▶ **EXTRACTED MATERIAL**
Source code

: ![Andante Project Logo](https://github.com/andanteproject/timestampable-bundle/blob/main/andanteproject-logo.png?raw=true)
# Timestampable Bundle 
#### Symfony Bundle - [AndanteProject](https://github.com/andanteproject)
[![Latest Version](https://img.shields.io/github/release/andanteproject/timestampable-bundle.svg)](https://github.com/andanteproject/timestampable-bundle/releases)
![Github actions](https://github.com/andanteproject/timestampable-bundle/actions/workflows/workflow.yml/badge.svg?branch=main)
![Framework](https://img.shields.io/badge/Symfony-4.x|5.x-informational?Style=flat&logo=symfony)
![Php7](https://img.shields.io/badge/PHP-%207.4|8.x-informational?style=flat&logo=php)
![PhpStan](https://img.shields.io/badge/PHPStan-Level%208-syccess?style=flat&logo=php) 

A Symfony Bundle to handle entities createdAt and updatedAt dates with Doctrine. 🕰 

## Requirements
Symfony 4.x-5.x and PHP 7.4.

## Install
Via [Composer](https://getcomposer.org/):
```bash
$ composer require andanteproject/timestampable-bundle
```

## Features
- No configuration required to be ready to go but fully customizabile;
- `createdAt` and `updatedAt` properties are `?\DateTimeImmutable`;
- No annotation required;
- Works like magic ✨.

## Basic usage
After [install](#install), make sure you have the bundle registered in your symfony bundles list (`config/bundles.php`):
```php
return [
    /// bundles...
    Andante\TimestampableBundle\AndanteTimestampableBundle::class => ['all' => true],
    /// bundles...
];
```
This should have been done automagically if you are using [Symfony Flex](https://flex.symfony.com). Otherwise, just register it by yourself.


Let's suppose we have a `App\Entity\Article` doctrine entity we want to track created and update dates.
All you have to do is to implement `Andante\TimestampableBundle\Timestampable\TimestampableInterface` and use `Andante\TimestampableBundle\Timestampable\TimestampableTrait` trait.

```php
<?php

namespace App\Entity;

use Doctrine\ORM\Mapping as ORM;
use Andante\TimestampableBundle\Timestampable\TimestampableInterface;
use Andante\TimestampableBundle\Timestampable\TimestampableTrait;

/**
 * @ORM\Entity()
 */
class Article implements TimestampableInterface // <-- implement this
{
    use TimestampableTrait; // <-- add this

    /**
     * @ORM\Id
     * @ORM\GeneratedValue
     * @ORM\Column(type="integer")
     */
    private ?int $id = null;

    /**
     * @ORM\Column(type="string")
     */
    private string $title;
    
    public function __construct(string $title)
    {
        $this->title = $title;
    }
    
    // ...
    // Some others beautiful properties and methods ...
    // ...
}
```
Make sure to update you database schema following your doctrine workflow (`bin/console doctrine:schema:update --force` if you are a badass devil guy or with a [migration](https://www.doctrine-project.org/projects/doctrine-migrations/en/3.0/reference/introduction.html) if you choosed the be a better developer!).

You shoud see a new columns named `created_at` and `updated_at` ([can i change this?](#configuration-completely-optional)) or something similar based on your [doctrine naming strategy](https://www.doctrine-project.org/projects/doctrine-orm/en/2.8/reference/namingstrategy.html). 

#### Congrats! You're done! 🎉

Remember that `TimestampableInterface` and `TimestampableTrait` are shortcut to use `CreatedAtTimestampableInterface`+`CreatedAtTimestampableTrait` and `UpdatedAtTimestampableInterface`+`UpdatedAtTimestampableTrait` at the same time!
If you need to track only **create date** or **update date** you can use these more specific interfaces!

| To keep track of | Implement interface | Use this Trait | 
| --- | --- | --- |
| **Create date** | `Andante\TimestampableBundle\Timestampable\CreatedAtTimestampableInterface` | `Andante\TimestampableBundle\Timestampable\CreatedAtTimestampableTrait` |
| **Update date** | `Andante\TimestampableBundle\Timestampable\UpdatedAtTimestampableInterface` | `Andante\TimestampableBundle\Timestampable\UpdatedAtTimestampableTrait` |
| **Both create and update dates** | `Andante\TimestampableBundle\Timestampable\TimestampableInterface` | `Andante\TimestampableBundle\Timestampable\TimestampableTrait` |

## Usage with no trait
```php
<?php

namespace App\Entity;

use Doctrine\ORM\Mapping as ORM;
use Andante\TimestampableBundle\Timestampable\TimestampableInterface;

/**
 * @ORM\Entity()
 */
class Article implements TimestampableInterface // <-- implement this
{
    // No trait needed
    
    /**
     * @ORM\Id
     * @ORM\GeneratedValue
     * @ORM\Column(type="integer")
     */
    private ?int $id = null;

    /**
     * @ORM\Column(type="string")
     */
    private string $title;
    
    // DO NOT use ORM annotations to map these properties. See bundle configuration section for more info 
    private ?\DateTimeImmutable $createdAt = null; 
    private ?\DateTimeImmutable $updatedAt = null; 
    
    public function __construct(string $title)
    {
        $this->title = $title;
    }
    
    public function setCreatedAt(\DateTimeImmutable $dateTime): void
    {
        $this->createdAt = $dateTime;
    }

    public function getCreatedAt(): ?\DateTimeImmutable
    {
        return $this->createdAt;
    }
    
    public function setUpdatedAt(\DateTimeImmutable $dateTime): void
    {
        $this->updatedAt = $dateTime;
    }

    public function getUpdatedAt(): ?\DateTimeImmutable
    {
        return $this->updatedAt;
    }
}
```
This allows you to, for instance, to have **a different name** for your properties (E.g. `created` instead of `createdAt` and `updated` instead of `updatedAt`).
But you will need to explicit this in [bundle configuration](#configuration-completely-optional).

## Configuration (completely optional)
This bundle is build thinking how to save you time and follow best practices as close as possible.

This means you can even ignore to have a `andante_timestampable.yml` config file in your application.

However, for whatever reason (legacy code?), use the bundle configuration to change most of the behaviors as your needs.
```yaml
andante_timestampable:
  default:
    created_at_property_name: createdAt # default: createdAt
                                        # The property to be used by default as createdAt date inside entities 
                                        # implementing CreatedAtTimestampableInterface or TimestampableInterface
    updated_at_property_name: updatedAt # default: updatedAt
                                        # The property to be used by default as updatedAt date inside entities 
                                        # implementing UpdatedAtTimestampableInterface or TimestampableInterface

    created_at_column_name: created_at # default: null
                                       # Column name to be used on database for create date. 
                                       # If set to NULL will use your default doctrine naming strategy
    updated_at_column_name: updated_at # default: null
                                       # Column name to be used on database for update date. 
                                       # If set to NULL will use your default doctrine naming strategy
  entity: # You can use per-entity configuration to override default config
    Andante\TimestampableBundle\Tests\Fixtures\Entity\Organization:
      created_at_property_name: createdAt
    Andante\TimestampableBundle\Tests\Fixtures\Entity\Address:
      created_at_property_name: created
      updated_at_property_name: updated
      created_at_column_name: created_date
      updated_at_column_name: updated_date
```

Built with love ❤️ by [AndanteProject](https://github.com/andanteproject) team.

▶ **TRY IT**
Review the material and copy each line in which the word "public" appears.

▶ **RESPONSE TO THIS TASK**
    public function __construct(string $title)
    public function __construct(string $title)
    public function setCreatedAt(\DateTimeImmutable $dateTime): void
    public function getCreatedAt(): ?\DateTimeImmutable
    public function setUpdatedAt(\DateTimeImmutable $dateTime): void
    public function getUpdatedAt(): ?\DateTimeImmutable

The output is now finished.